**What to work on**
Copy the listing exactly, please, and keep every picture out of it.

[Opening Working data section]

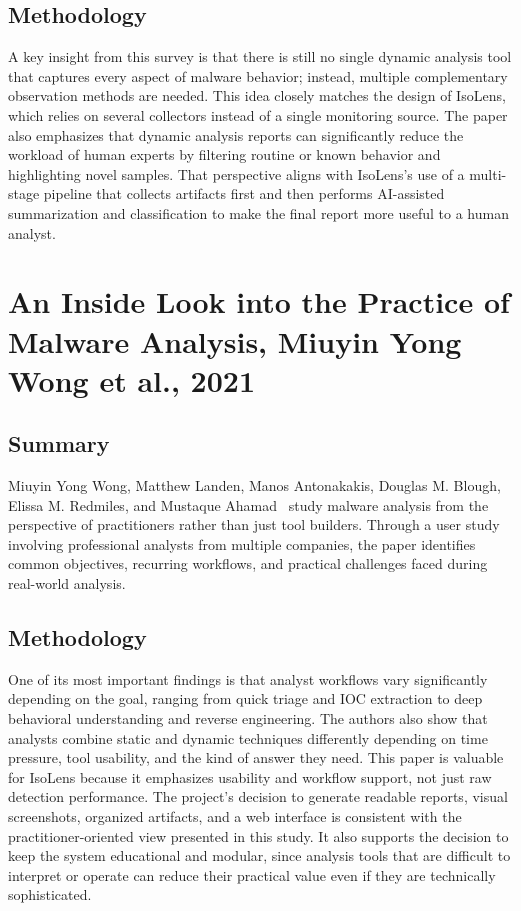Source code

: \documentclass[a4paper,12pt,oneside]{report}
\begin{document}
\subsection{Methodology}
A key insight from this survey is that there is still no single dynamic analysis tool that captures every aspect of malware behavior; instead, multiple complementary observation methods are needed. This idea closely matches the design of IsoLens, which relies on several collectors instead of a single monitoring source. The paper also emphasizes that dynamic analysis reports can significantly reduce the workload of human experts by filtering routine or known behavior and highlighting novel samples. That perspective aligns with IsoLens’s use of a multi-stage pipeline that collects artifacts first and then performs AI-assisted summarization and classification to make the final report more useful to a human analyst.

\section{An Inside Look into the Practice of Malware Analysis, Miuyin Yong Wong et al., 2021}

\subsection{Summary}
Miuyin Yong Wong, Matthew Landen, Manos Antonakakis, Douglas M. Blough, Elissa M. Redmiles, and Mustaque Ahamad~\cite{wong2022} study malware analysis from the perspective of practitioners rather than just tool builders. Through a user study involving professional analysts from multiple companies, the paper identifies common objectives, recurring workflows, and practical challenges faced during real-world analysis.

\subsection{Methodology}
One of its most important findings is that analyst workflows vary significantly depending on the goal, ranging from quick triage and IOC extraction to deep behavioral understanding and reverse engineering. The authors also show that analysts combine static and dynamic techniques differently depending on time pressure, tool usability, and the kind of answer they need. This paper is valuable for IsoLens because it emphasizes usability and workflow support, not just raw detection performance. The project’s decision to generate readable reports, visual screenshots, organized artifacts, and a web interface is consistent with the practitioner-oriented view presented in this study. It also supports the decision to keep the system educational and modular, since analysis tools that are difficult to interpret or operate can reduce their practical value even if they are technically sophisticated.
\end{document}
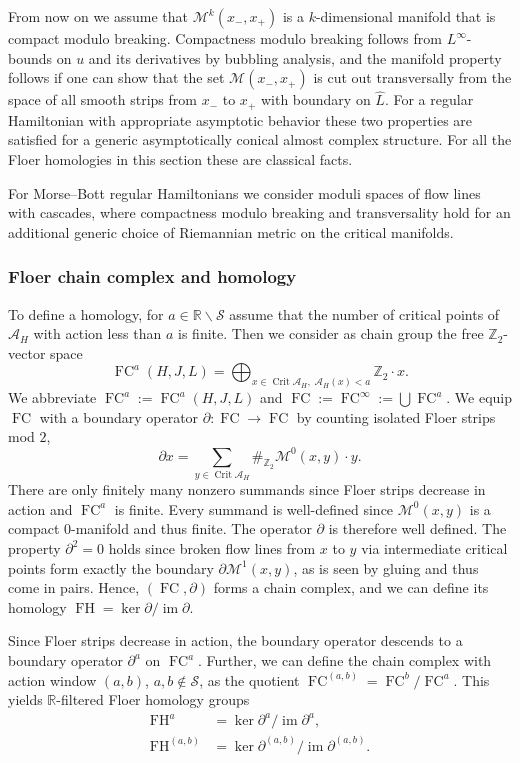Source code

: \documentclass{amsart}
\newcommand{\Acal}{{\mathcal{A}}}
\newcommand{\Mcal}{{\mathcal{M}}}
\newcommand{\Scal}{{\mathcal{S}}}
\newcommand{\RR}{\mathbb{R}}
\newcommand{\ZZ}{\mathbb{Z}}
\newcommand{\im}{\operatorname{im}}
\newcommand{\FH}{\operatorname{FH}}
\newcommand{\FC}{\operatorname{FC}}
\newcommand{\Crit}{\operatorname{Crit}}
\newcommand{\haat}{\widehat}
\theoremstyle{definition}
\theoremstyle{remark}
\numberwithin{equation}{section}
\begin{document}
From now on we assume that $\Mcal^k(x_-,x_+)$ is a $k$-dimensional manifold that is compact modulo breaking. Compactness modulo breaking follows from $L^{\infty}$- bounds on $u$ and its derivatives by bubbling analysis, and the manifold property follows if one can show that the set $\Mcal(x_-,x_+)$ is cut out transversally from the space of all smooth strips from $x_-$ to $x_+$ with boundary on $\haat L$. For a regular Hamiltonian with appropriate asymptotic behavior these two properties are satisfied for a generic asymptotically conical almost complex structure. For all the Floer homologies in this section these are classical facts.

For Morse--Bott regular Hamiltonians we consider moduli spaces of flow lines with cascades, where compactness modulo breaking and transversality hold for an additional generic choice of Riemannian metric on the critical manifolds. 

\subsubsection*{Floer chain complex and homology}

To define a homology, for $a\in\RR\backslash\Scal$ assume that the number of critical points of $\Acal_H$ with action less than $a$ is finite. Then we consider as chain group the free $\ZZ_2$-vector space
\begin{equation*}
	\FC^a(H,J,L)=\bigoplus_{x\in\Crit\Acal_H,\; \Acal_H(x)<a}\ZZ_2\cdot x.
\end{equation*}
We abbreviate $\FC^a:=\FC^a(H,J,L)$ and $\FC:=\FC^\infty:=\bigcup \FC^a$. We equip $\FC$ with a boundary operator $\partial:\FC\to \FC$ by counting isolated Floer strips mod $2$,
\begin{equation*}
	\partial x=\sum_{y\in\Crit\Acal_H}\#_{\ZZ_2}\Mcal^0(x,y)\cdot y.
\end{equation*}
There are only finitely many nonzero summands since Floer strips decrease in action and $\FC^a$ is finite. Every summand is well-defined since $\Mcal^0(x,y)$ is a compact 0-manifold and thus finite. The operator $\partial$ is therefore well defined. The property $\partial^2=0$ holds since broken flow lines from $x$ to $y$ via intermediate critical points form exactly the boundary $\partial\Mcal^1(x,y)$, as is seen by gluing and thus come in pairs. Hence, $(\FC,\partial)$ forms a chain complex, and we can define its homology $\FH=\ker\partial/\im\partial$.

Since Floer strips decrease in action, the boundary operator descends to a boundary operator $\partial^a$ on $\FC^a$. Further, we can define the chain complex with action window $(a,b)$, $a,b\notin\Scal$, as the quotient	$\FC^{(a,b)}=\FC^b/\FC^a$. This yields $\RR$-filtered Floer homology groups
\begin{align*}
	\FH^{a}&=\ker\partial^{a}/\im\partial^{a},\\
	\FH^{(a,b)}&=\ker\partial^{(a,b)}/\im\partial^{(a,b)}.
\end{align*}
\end{document}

[Closing Working data section]

**Output of the exercise**
Source code

: \documentclass[a4paper,12pt,oneside]{report}
\begin{document}
\subsection{Methodology}
A key insight from this survey is that there is still no single dynamic analysis tool that captures every aspect of malware behavior; instead, multiple complementary observation methods are needed. This idea closely matches the design of IsoLens, which relies on several collectors instead of a single monitoring source. The paper also emphasizes that dynamic analysis reports can significantly reduce the workload of human experts by filtering routine or known behavior and highlighting novel samples. That perspective aligns with IsoLens’s use of a multi-stage pipeline that collects artifacts first and then performs AI-assisted summarization and classification to make the final report more useful to a human analyst.

\section{An Inside Look into the Practice of Malware Analysis, Miuyin Yong Wong et al., 2021}

\subsection{Summary}
Miuyin Yong Wong, Matthew Landen, Manos Antonakakis, Douglas M. Blough, Elissa M. Redmiles, and Mustaque Ahamad~\cite{wong2022} study malware analysis from the perspective of practitioners rather than just tool builders. Through a user study involving professional analysts from multiple companies, the paper identifies common objectives, recurring workflows, and practical challenges faced during real-world analysis.

\subsection{Methodology}
One of its most important findings is that analyst workflows vary significantly depending on the goal, ranging from quick triage and IOC extraction to deep behavioral understanding and reverse engineering. The authors also show that analysts combine static and dynamic techniques differently depending on time pressure, tool usability, and the kind of answer they need. This paper is valuable for IsoLens because it emphasizes usability and workflow support, not just raw detection performance. The project’s decision to generate readable reports, visual screenshots, organized artifacts, and a web interface is consistent with the practitioner-oriented view presented in this study. It also supports the decision to keep the system educational and modular, since analysis tools that are difficult to interpret or operate can reduce their practical value even if they are technically sophisticated.
\end{document}
Source code

: \documentclass{amsart}
\newcommand{\Acal}{{\mathcal{A}}}
\newcommand{\Mcal}{{\mathcal{M}}}
\newcommand{\Scal}{{\mathcal{S}}}
\newcommand{\RR}{\mathbb{R}}
\newcommand{\ZZ}{\mathbb{Z}}
\newcommand{\im}{\operatorname{im}}
\newcommand{\FH}{\operatorname{FH}}
\newcommand{\FC}{\operatorname{FC}}
\newcommand{\Crit}{\operatorname{Crit}}
\newcommand{\haat}{\widehat}
\theoremstyle{definition}
\theoremstyle{remark}
\numberwithin{equation}{section}
\begin{document}
From now on we assume that $\Mcal^k(x_-,x_+)$ is a $k$-dimensional manifold that is compact modulo breaking. Compactness modulo breaking follows from $L^{\infty}$- bounds on $u$ and its derivatives by bubbling analysis, and the manifold property follows if one can show that the set $\Mcal(x_-,x_+)$ is cut out transversally from the space of all smooth strips from $x_-$ to $x_+$ with boundary on $\haat L$. For a regular Hamiltonian with appropriate asymptotic behavior these two properties are satisfied for a generic asymptotically conical almost complex structure. For all the Floer homologies in this section these are classical facts.

For Morse--Bott regular Hamiltonians we consider moduli spaces of flow lines with cascades, where compactness modulo breaking and transversality hold for an additional generic choice of Riemannian metric on the critical manifolds. 

\subsubsection*{Floer chain complex and homology}

To define a homology, for $a\in\RR\backslash\Scal$ assume that the number of critical points of $\Acal_H$ with action less than $a$ is finite. Then we consider as chain group the free $\ZZ_2$-vector space
\begin{equation*}
	\FC^a(H,J,L)=\bigoplus_{x\in\Crit\Acal_H,\; \Acal_H(x)<a}\ZZ_2\cdot x.
\end{equation*}
We abbreviate $\FC^a:=\FC^a(H,J,L)$ and $\FC:=\FC^\infty:=\bigcup \FC^a$. We equip $\FC$ with a boundary operator $\partial:\FC\to \FC$ by counting isolated Floer strips mod $2$,
\begin{equation*}
	\partial x=\sum_{y\in\Crit\Acal_H}\#_{\ZZ_2}\Mcal^0(x,y)\cdot y.
\end{equation*}
There are only finitely many nonzero summands since Floer strips decrease in action and $\FC^a$ is finite. Every summand is well-defined since $\Mcal^0(x,y)$ is a compact 0-manifold and thus finite. The operator $\partial$ is therefore well defined. The property $\partial^2=0$ holds since broken flow lines from $x$ to $y$ via intermediate critical points form exactly the boundary $\partial\Mcal^1(x,y)$, as is seen by gluing and thus come in pairs. Hence, $(\FC,\partial)$ forms a chain complex, and we can define its homology $\FH=\ker\partial/\im\partial$.

Since Floer strips decrease in action, the boundary operator descends to a boundary operator $\partial^a$ on $\FC^a$. Further, we can define the chain complex with action window $(a,b)$, $a,b\notin\Scal$, as the quotient	$\FC^{(a,b)}=\FC^b/\FC^a$. This yields $\RR$-filtered Floer homology groups
\begin{align*}
	\FH^{a}&=\ker\partial^{a}/\im\partial^{a},\\
	\FH^{(a,b)}&=\ker\partial^{(a,b)}/\im\partial^{(a,b)}.
\end{align*}
\end{document}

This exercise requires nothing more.